Pendapat antropolog Sumarsono ini, dikemukakan menyikapi fenomena revolusi desain keramik, dari bentuk tradisional menjadi kontemporer. Dari pembuatan sesuai pakem dan desain menurut rasa seni setempat, menjadi modernisasi pembuatan serta desain mengikuti permintaan konsumen dan tren pasar.
Revolusi, redesain, atau apa pun namanya, merupakan usulan para peserta Jelajah Budaya Kalimantan Barat—difasilitasi staf Deputi Hubungan Antarbudaya, Departemen Kebudayaan dan Pariwisata dan Balai Kajian Sejarah dan Nilai Tradisional Pontianak—menyikapi kemunduran industri Keramik Singkawang.

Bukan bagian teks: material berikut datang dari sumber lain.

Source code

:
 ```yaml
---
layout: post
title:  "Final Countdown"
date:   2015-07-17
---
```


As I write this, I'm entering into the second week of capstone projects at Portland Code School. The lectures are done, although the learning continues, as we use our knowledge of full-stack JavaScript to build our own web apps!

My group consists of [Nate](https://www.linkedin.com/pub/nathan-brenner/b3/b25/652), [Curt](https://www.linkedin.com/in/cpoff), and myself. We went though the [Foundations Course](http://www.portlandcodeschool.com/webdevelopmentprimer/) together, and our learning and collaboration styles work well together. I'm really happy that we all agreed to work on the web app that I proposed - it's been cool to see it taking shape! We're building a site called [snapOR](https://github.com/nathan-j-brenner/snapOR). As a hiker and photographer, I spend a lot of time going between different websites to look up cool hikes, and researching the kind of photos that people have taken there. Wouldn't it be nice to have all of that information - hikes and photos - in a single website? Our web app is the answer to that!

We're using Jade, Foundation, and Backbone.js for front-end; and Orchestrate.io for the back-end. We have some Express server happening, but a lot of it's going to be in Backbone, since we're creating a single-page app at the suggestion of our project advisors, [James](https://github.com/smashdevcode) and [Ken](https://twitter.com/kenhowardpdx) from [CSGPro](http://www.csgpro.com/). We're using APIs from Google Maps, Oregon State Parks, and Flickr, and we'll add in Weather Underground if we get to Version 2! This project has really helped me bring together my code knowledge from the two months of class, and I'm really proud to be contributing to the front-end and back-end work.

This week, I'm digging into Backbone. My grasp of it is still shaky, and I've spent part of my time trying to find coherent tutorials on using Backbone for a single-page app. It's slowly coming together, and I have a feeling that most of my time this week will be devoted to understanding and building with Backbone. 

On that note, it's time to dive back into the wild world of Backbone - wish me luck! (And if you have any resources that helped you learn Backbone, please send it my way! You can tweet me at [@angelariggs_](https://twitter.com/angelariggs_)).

Ada pun revolusi keramik, ternyata tidak ditabukan dalam industri keramik. Simaklah revolusi desain pada ornamen tempel di sentra keramik Kasongan, Kabupaten Bantul, Yogyakarta, sentra keramik di Plered, Kabupaten Purwakarta, Jabar, dan sentra keramik Sitiwinangun, di Kabupaten Cirebon, Jabar.
Ornamen tempel di Kasongan, misalnya, membuat perajin keramik setempat tidak hanya memproduksi keramik konvensional, seperti kuali, gentong, dan bentuk tabung lainnya—yang membosankan. Tapi mencipta bentuk-bentuk gentong, dengan kepala gajah dilengkapi belalai menjuntai, atau bentuk lain yang sangat artistik.
Salah satu perajin keramik, yang sukses menelorkan karya-karya keramik inovatif, adalah F Widayanto. Dengan sederetan karya, beride dasar loro blonyo—patung pasangan pengantin Jawa, dia mengentaskan keramik ke strata lebih tinggi. Keramik sebagai barang pajangan kaum elite, bagian dari interior rumah, bukan sekedar katakanlah “peralatan masak-peralatan dapur”.